La Cinémathèque française possède un fonds précieux sur Muybridge et Anschütz :

Une bande chronophotographique de Marey inédite

Cette série d'images animées est inédite, vous la voyez pour la première fois depuis 1889. Elle a été retrouvée récemment dans les collections de la Cinémathèque française. C'est un témoin extrêmement précieux des premiers pas de la « photographie du mouvement » selon le physiologiste Étienne-Jules Marey. Marey utilise depuis 1882 la chronophotographie (« écriture du temps par la lumière »), méthode pour enregistrer le mouvement sur plaque de verre. En 1888, avec l'introduction sur le marché des rouleaux de papiers négatifs Eastman, il obtient « une série d'images sur une longue bande de papier sensible, animée d'une translation rapide avec arrêts aux moments des poses ». Fin 1889, grâce à la nouvelle pellicule transparente d'Eastman commercialisée pour le Kodak, Marey réalise ses premiers films sur support celluloïd. Il en produira plus de 600 avec l'aide de son préparateur Georges Demenÿ. Pour réaliser la synthèse de ses analyses chonophotographiques, Marey fabrique en 1890 cette bande de carton fenestré, sur laquelle il colle ses clichés animés – les tout premiers sont réalisés fin 1889. Cette bande, placée dans un zootrope en rotation, offre une animation parfaite.
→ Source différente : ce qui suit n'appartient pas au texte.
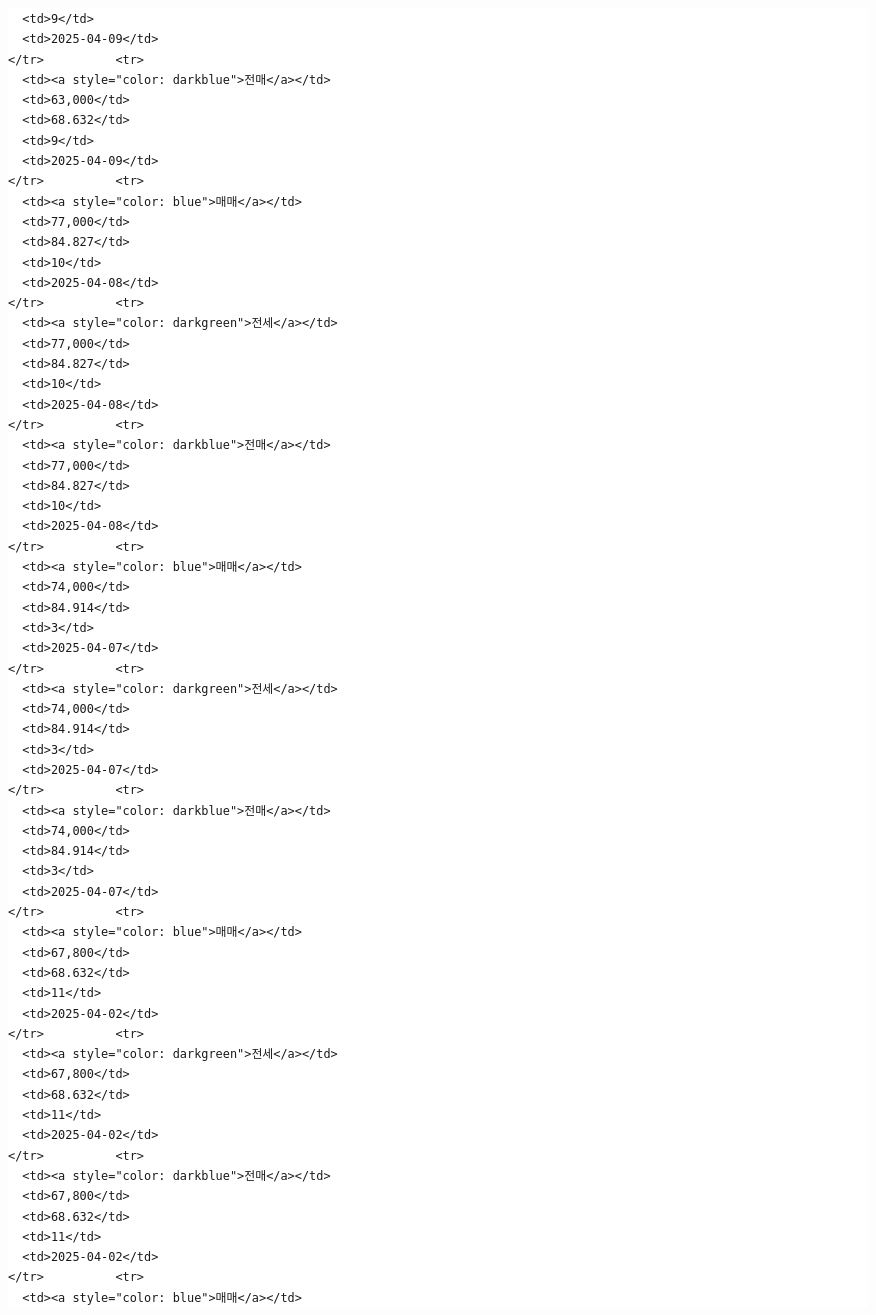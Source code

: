       <td>9</td>
      <td>2025-04-09</td>
    </tr>          <tr>
      <td><a style="color: darkblue">전매</a></td>
      <td>63,000</td>
      <td>68.632</td>
      <td>9</td>
      <td>2025-04-09</td>
    </tr>          <tr>
      <td><a style="color: blue">매매</a></td>
      <td>77,000</td>
      <td>84.827</td>
      <td>10</td>
      <td>2025-04-08</td>
    </tr>          <tr>
      <td><a style="color: darkgreen">전세</a></td>
      <td>77,000</td>
      <td>84.827</td>
      <td>10</td>
      <td>2025-04-08</td>
    </tr>          <tr>
      <td><a style="color: darkblue">전매</a></td>
      <td>77,000</td>
      <td>84.827</td>
      <td>10</td>
      <td>2025-04-08</td>
    </tr>          <tr>
      <td><a style="color: blue">매매</a></td>
      <td>74,000</td>
      <td>84.914</td>
      <td>3</td>
      <td>2025-04-07</td>
    </tr>          <tr>
      <td><a style="color: darkgreen">전세</a></td>
      <td>74,000</td>
      <td>84.914</td>
      <td>3</td>
      <td>2025-04-07</td>
    </tr>          <tr>
      <td><a style="color: darkblue">전매</a></td>
      <td>74,000</td>
      <td>84.914</td>
      <td>3</td>
      <td>2025-04-07</td>
    </tr>          <tr>
      <td><a style="color: blue">매매</a></td>
      <td>67,800</td>
      <td>68.632</td>
      <td>11</td>
      <td>2025-04-02</td>
    </tr>          <tr>
      <td><a style="color: darkgreen">전세</a></td>
      <td>67,800</td>
      <td>68.632</td>
      <td>11</td>
      <td>2025-04-02</td>
    </tr>          <tr>
      <td><a style="color: darkblue">전매</a></td>
      <td>67,800</td>
      <td>68.632</td>
      <td>11</td>
      <td>2025-04-02</td>
    </tr>          <tr>
      <td><a style="color: blue">매매</a></td>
La Cinémathèque française possède un fonds précieux sur Marey :

Films chromolithographiques... et le deuxième film de Méliès !
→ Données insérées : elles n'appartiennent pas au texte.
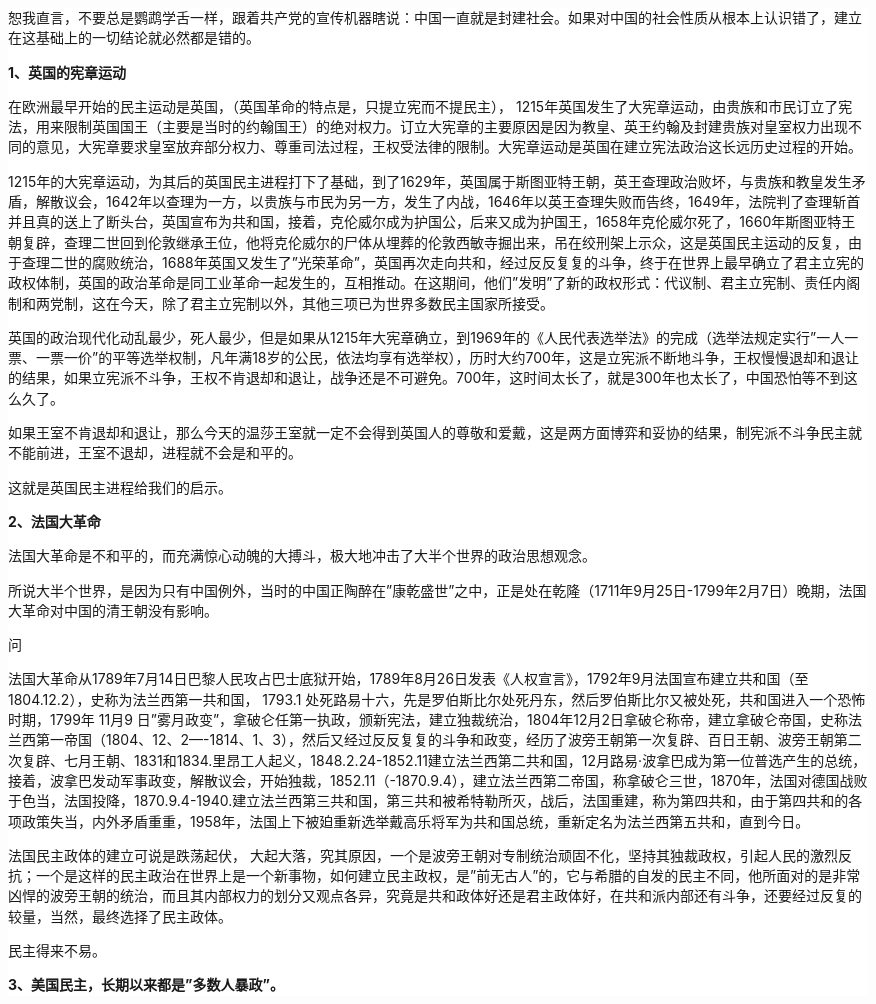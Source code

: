  </p>
 <p>
  恕我直言，不要总是鹦鹉学舌一样，跟着共产党的宣传机器瞎说：中国一直就是封建社会。如果对中国的社会性质从根本上认识错了，建立在这基础上的一切结论就必然都是错的。
 </p>
 <p>
  <strong>
   1、英国的宪章运动
  </strong>
 </p>
 <p>
  在欧洲最早开始的民主运动是英国，（英国革命的特点是，只提立宪而不提民主）， 1215年英国发生了大宪章运动，由贵族和市民订立了宪法，用来限制英国国王（主要是当时的约翰国王）的绝对权力。订立大宪章的主要原因是因为教皇、英王约翰及封建贵族对皇室权力出现不同的意见，大宪章要求皇室放弃部分权力、尊重司法过程，王权受法律的限制。大宪章运动是英国在建立宪法政治这长远历史过程的开始。
 </p>
 <p>
  1215年的大宪章运动，为其后的英国民主进程打下了基础，到了1629年，英国属于斯图亚特王朝，英王查理政治败坏，与贵族和教皇发生矛盾，解散议会，1642年以查理为一方，以贵族与市民为另一方，发生了内战，1646年以英王查理失败而告终，1649年，法院判了查理斩首并且真的送上了断头台，英国宣布为共和国，接着，克伦威尔成为护国公，后来又成为护国王，1658年克伦威尔死了，1660年斯图亚特王朝复辟，查理二世回到伦敦继承王位，他将克伦威尔的尸体从埋葬的伦敦西敏寺掘出来，吊在绞刑架上示众，这是英国民主运动的反复，由于查理二世的腐败统治，1688年英国又发生了”光荣革命”，英国再次走向共和，经过反反复复的斗争，终于在世界上最早确立了君主立宪的政权体制，英国的政治革命是同工业革命一起发生的，互相推动。在这期间，他们”发明”了新的政权形式：代议制、君主立宪制、责任内阁制和两党制，这在今天，除了君主立宪制以外，其他三项已为世界多数民主国家所接受。
 </p>
 <p>
  英国的政治现代化动乱最少，死人最少，但是如果从1215年大宪章确立，到1969年的《人民代表选举法》的完成（选举法规定实行”一人一票、一票一价”的平等选举权制，凡年满18岁的公民，依法均享有选举权），历时大约700年，这是立宪派不断地斗争，王权慢慢退却和退让的结果，如果立宪派不斗争，王权不肯退却和退让，战争还是不可避免。700年，这时间太长了，就是300年也太长了，中国恐怕等不到这么久了。
 </p>
 <p>
  如果王室不肯退却和退让，那么今天的温莎王室就一定不会得到英国人的尊敬和爱戴，这是两方面博弈和妥协的结果，制宪派不斗争民主就不能前进，王室不退却，进程就不会是和平的。
 </p>
 <p>
  这就是英国民主进程给我们的启示。
 </p>
 <p>
  <strong>
   2、法国大革命
  </strong>
 </p>
 <p>
  法国大革命是不和平的，而充满惊心动魄的大搏斗，极大地冲击了大半个世界的政治思想观念。
 </p>
 <p>
  所说大半个世界，是因为只有中国例外，当时的中国正陶醉在”康乾盛世”之中，正是处在乾隆（1711年9月25日-1799年2月7日）晚期，法国大革命对中国的清王朝没有影响。
 </p>
 <p>
  问
 </p>
 <p>
  法国大革命从1789年7月14日巴黎人民攻占巴士底狱开始，1789年8月26日发表《人权宣言》，1792年9月法国宣布建立共和国（至1804.12.2），史称为法兰西第一共和国， 1793.1 处死路易十六，先是罗伯斯比尔处死丹东，然后罗伯斯比尔又被处死，共和国进入一个恐怖时期，1799年 11月9 日”雾月政变”，拿破仑任第一执政，颁新宪法，建立独裁统治，1804年12月2日拿破仑称帝，建立拿破仑帝国，史称法兰西第一帝国（1804、12、2—-1814、1、3），然后又经过反反复复的斗争和政变，经历了波旁王朝第一次复辟、百日王朝、波旁王朝第二次复辟、七月王朝、1831和1834.里昂工人起义，1848.2.24-1852.11建立法兰西第二共和国，12月路易·波拿巴成为第一位普选产生的总统，接着，波拿巴发动军事政变，解散议会，开始独裁，1852.11（-1870.9.4），建立法兰西第二帝国，称拿破仑三世，1870年，法国对德国战败于色当，法国投降，1870.9.4-1940.建立法兰西第三共和国，第三共和被希特勒所灭，战后，法国重建，称为第四共和，由于第四共和的各项政策失当，内外矛盾重重，1958年，法国上下被廹重新选举戴高乐将军为共和国总统，重新定名为法兰西第五共和，直到今日。
 </p>
 <p>
  法国民主政体的建立可说是跌荡起伏， 大起大落，究其原因，一个是波旁王朝对专制统治顽固不化，坚持其独裁政权，引起人民的激烈反抗；一个是这样的民主政治在世界上是一个新事物，如何建立民主政权，是”前无古人”的，它与希腊的自发的民主不同，他所面对的是非常凶悍的波旁王朝的统治，而且其内部权力的划分又观点各异，究竟是共和政体好还是君主政体好，在共和派内部还有斗争，还要经过反复的较量，当然，最终选择了民主政体。
 </p>
 <p>
  民主得来不易。
 </p>
 <p>
  <strong>
   3、美国民主，长期以来都是”多数人暴政”。
  </strong>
La production des premiers « dessins animés » sur pellicule commence véritablement en 1897 et vient de Nuremberg, où les principaux fabricants de jouets s'étaient regroupés. Les « lanternes magiques cinématographe » projettent des films 35 mm montés en boucle (environ 100 cm de long), et imprimés en chromolithographie. Les sujets reprennent, parfois trait pour trait, les images de films édités par Edison, Lumière ou Méliès. On peut voir ainsi une Arrivée d'un train en gare, des Loïe Fuller, des Arroseurs arrosés et même un film ressemblant fortement à celui de Georges Méliès Escamotage d'une dame chez Robert-Houdin (1896) avec Jehanne d'Alcy. En 2014, il a été possible de retrouver un « film lithographique » représentant Méliès faisant un tour de prestidigitation. Les images ont été calquées sur un film de Méliès de 1896, et dont aucune copie ne subsistait alors. En 2015, deuxième découverte : le même film, monté en boucle, est découvert cette fois en noir et blanc. Il s'agit du deuxième film de Georges Méliès, Une séance de prestidigitation (1896), le n° 2 du catalogue de sa production. Bien qu'encore incomplet, et tiré sur un support non identifié avec un procédé non clairement expliqué, ce petit film de Méliès retrouvé, monté en boucle, a une grande portée symbolique : c'est en effet la première fois que Méliès introduit le monde de la magie dans la cinématographie alors naissante.